→ INSTRUCTIONS FOR THE TASK:
The response should consist of every record, reproduced exactly.

*** Opening MATERIAL FOR THIS TASK ***

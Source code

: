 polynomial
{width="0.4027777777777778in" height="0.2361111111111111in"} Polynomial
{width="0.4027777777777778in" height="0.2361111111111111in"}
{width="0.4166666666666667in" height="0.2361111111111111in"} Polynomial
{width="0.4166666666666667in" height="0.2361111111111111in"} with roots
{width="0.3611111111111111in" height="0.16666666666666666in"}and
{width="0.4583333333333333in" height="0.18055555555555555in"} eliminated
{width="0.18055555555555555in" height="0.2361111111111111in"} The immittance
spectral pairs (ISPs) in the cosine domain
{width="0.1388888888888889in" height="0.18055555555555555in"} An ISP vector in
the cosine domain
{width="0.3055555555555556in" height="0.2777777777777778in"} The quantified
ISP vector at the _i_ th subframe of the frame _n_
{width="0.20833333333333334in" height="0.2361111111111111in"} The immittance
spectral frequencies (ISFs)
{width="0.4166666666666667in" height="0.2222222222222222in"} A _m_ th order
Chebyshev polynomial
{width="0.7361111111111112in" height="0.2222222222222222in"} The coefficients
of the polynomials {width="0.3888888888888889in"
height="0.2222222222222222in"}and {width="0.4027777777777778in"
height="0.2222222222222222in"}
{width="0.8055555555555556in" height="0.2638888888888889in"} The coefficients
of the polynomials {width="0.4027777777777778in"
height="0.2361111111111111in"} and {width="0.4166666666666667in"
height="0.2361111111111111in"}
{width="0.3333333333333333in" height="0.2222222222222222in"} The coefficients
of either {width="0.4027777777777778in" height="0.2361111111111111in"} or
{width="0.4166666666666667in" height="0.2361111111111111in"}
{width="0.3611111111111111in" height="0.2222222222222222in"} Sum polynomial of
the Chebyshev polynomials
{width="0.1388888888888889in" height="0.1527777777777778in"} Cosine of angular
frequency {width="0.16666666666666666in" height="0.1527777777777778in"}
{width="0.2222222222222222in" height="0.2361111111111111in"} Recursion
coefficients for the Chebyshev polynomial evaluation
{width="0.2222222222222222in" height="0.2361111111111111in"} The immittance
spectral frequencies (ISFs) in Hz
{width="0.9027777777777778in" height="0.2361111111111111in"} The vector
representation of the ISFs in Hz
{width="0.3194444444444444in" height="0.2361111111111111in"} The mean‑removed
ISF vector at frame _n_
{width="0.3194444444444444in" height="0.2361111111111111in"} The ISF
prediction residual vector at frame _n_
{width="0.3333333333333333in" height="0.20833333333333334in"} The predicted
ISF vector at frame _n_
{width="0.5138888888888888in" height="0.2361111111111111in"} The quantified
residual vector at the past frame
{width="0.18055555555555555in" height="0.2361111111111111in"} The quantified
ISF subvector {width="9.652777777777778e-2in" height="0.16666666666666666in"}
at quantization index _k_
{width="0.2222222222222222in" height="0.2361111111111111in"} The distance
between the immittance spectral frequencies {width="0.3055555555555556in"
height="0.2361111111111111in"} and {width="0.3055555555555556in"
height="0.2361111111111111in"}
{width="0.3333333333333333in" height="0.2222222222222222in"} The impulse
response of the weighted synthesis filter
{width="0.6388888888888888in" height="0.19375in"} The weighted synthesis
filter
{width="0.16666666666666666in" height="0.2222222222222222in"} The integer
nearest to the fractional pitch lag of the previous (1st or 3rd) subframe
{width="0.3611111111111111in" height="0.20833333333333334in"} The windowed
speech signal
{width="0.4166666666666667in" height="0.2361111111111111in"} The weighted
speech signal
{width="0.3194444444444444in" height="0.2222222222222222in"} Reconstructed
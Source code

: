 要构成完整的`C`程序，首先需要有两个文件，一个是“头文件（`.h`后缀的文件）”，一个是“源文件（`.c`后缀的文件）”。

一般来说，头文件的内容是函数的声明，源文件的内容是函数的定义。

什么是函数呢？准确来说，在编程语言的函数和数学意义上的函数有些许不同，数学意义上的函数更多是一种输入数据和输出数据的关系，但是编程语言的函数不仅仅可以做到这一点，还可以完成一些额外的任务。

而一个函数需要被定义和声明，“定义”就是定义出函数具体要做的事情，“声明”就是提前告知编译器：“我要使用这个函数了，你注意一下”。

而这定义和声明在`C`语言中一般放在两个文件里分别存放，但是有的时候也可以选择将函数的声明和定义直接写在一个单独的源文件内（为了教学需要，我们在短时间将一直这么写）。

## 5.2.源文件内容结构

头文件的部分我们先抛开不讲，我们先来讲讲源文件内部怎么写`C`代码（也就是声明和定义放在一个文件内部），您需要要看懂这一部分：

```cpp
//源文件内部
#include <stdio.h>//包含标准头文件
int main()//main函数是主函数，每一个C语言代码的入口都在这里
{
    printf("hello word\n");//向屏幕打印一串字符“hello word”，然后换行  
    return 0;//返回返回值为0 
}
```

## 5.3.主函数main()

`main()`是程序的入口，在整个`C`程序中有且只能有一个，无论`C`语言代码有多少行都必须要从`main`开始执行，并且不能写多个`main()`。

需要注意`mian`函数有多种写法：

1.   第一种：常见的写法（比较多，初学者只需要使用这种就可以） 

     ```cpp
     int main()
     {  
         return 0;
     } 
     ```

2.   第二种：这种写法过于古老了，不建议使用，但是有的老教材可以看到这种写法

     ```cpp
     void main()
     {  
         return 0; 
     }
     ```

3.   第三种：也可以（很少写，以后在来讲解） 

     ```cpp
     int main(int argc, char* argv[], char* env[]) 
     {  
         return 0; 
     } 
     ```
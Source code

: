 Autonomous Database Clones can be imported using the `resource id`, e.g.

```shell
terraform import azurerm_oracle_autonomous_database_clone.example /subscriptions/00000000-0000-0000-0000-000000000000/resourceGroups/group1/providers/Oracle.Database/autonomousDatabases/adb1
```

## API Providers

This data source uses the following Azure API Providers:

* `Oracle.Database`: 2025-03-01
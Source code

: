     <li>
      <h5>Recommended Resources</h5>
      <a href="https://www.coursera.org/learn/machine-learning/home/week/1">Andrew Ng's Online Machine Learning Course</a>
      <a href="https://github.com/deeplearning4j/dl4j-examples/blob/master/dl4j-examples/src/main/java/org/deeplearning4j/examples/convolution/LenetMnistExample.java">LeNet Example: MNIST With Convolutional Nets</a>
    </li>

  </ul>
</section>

*** Closing MATERIAL FOR THIS TASK ***

→ WORKED SOLUTION:
Source code

: polynomial
{width="0.4027777777777778in" height="0.2361111111111111in"} Polynomial
{width="0.4027777777777778in" height="0.2361111111111111in"}
{width="0.4166666666666667in" height="0.2361111111111111in"} Polynomial
{width="0.4166666666666667in" height="0.2361111111111111in"} with roots
{width="0.3611111111111111in" height="0.16666666666666666in"}and
{width="0.4583333333333333in" height="0.18055555555555555in"} eliminated
{width="0.18055555555555555in" height="0.2361111111111111in"} The immittance
spectral pairs (ISPs) in the cosine domain
{width="0.1388888888888889in" height="0.18055555555555555in"} An ISP vector in
the cosine domain
{width="0.3055555555555556in" height="0.2777777777777778in"} The quantified
ISP vector at the _i_ th subframe of the frame _n_
{width="0.20833333333333334in" height="0.2361111111111111in"} The immittance
spectral frequencies (ISFs)
{width="0.4166666666666667in" height="0.2222222222222222in"} A _m_ th order
Chebyshev polynomial
{width="0.7361111111111112in" height="0.2222222222222222in"} The coefficients
of the polynomials {width="0.3888888888888889in"
height="0.2222222222222222in"}and {width="0.4027777777777778in"
height="0.2222222222222222in"}
{width="0.8055555555555556in" height="0.2638888888888889in"} The coefficients
of the polynomials {width="0.4027777777777778in"
height="0.2361111111111111in"} and {width="0.4166666666666667in"
height="0.2361111111111111in"}
{width="0.3333333333333333in" height="0.2222222222222222in"} The coefficients
of either {width="0.4027777777777778in" height="0.2361111111111111in"} or
{width="0.4166666666666667in" height="0.2361111111111111in"}
{width="0.3611111111111111in" height="0.2222222222222222in"} Sum polynomial of
the Chebyshev polynomials
{width="0.1388888888888889in" height="0.1527777777777778in"} Cosine of angular
frequency {width="0.16666666666666666in" height="0.1527777777777778in"}
{width="0.2222222222222222in" height="0.2361111111111111in"} Recursion
coefficients for the Chebyshev polynomial evaluation
{width="0.2222222222222222in" height="0.2361111111111111in"} The immittance
spectral frequencies (ISFs) in Hz
{width="0.9027777777777778in" height="0.2361111111111111in"} The vector
representation of the ISFs in Hz
{width="0.3194444444444444in" height="0.2361111111111111in"} The mean‑removed
ISF vector at frame _n_
{width="0.3194444444444444in" height="0.2361111111111111in"} The ISF
prediction residual vector at frame _n_
{width="0.3333333333333333in" height="0.20833333333333334in"} The predicted
ISF vector at frame _n_
{width="0.5138888888888888in" height="0.2361111111111111in"} The quantified
residual vector at the past frame
{width="0.18055555555555555in" height="0.2361111111111111in"} The quantified
ISF subvector {width="9.652777777777778e-2in" height="0.16666666666666666in"}
at quantization index _k_
{width="0.2222222222222222in" height="0.2361111111111111in"} The distance
between the immittance spectral frequencies {width="0.3055555555555556in"
height="0.2361111111111111in"} and {width="0.3055555555555556in"
height="0.2361111111111111in"}
{width="0.3333333333333333in" height="0.2222222222222222in"} The impulse
response of the weighted synthesis filter
{width="0.6388888888888888in" height="0.19375in"} The weighted synthesis
filter
{width="0.16666666666666666in" height="0.2222222222222222in"} The integer
nearest to the fractional pitch lag of the previous (1st or 3rd) subframe
{width="0.3611111111111111in" height="0.20833333333333334in"} The windowed
speech signal
{width="0.4166666666666667in" height="0.2361111111111111in"} The weighted
speech signal
{width="0.3194444444444444in" height="0.2222222222222222in"} Reconstructed
Source code

: 要构成完整的`C`程序，首先需要有两个文件，一个是“头文件（`.h`后缀的文件）”，一个是“源文件（`.c`后缀的文件）”。

一般来说，头文件的内容是函数的声明，源文件的内容是函数的定义。

什么是函数呢？准确来说，在编程语言的函数和数学意义上的函数有些许不同，数学意义上的函数更多是一种输入数据和输出数据的关系，但是编程语言的函数不仅仅可以做到这一点，还可以完成一些额外的任务。

而一个函数需要被定义和声明，“定义”就是定义出函数具体要做的事情，“声明”就是提前告知编译器：“我要使用这个函数了，你注意一下”。

而这定义和声明在`C`语言中一般放在两个文件里分别存放，但是有的时候也可以选择将函数的声明和定义直接写在一个单独的源文件内（为了教学需要，我们在短时间将一直这么写）。

## 5.2.源文件内容结构

头文件的部分我们先抛开不讲，我们先来讲讲源文件内部怎么写`C`代码（也就是声明和定义放在一个文件内部），您需要要看懂这一部分：

```cpp
//源文件内部
#include <stdio.h>//包含标准头文件
int main()//main函数是主函数，每一个C语言代码的入口都在这里
{
    printf("hello word\n");//向屏幕打印一串字符“hello word”，然后换行  
    return 0;//返回返回值为0 
}
```

## 5.3.主函数main()

`main()`是程序的入口，在整个`C`程序中有且只能有一个，无论`C`语言代码有多少行都必须要从`main`开始执行，并且不能写多个`main()`。

需要注意`mian`函数有多种写法：

1.   第一种：常见的写法（比较多，初学者只需要使用这种就可以） 

     ```cpp
     int main()
     {  
         return 0;
     } 
     ```

2.   第二种：这种写法过于古老了，不建议使用，但是有的老教材可以看到这种写法

     ```cpp
     void main()
     {  
         return 0; 
     }
     ```

3.   第三种：也可以（很少写，以后在来讲解） 

     ```cpp
     int main(int argc, char* argv[], char* env[]) 
     {  
         return 0; 
     } 
     ```
Source code

: Autonomous Database Clones can be imported using the `resource id`, e.g.

```shell
terraform import azurerm_oracle_autonomous_database_clone.example /subscriptions/00000000-0000-0000-0000-000000000000/resourceGroups/group1/providers/Oracle.Database/autonomousDatabases/adb1
```

## API Providers

This data source uses the following Azure API Providers:

* `Oracle.Database`: 2025-03-01
Source code

:     <li>
      <h5>Recommended Resources</h5>
      <a href="https://www.coursera.org/learn/machine-learning/home/week/1">Andrew Ng's Online Machine Learning Course</a>
      <a href="https://github.com/deeplearning4j/dl4j-examples/blob/master/dl4j-examples/src/main/java/org/deeplearning4j/examples/convolution/LenetMnistExample.java">LeNet Example: MNIST With Convolutional Nets</a>
    </li>

  </ul>
</section>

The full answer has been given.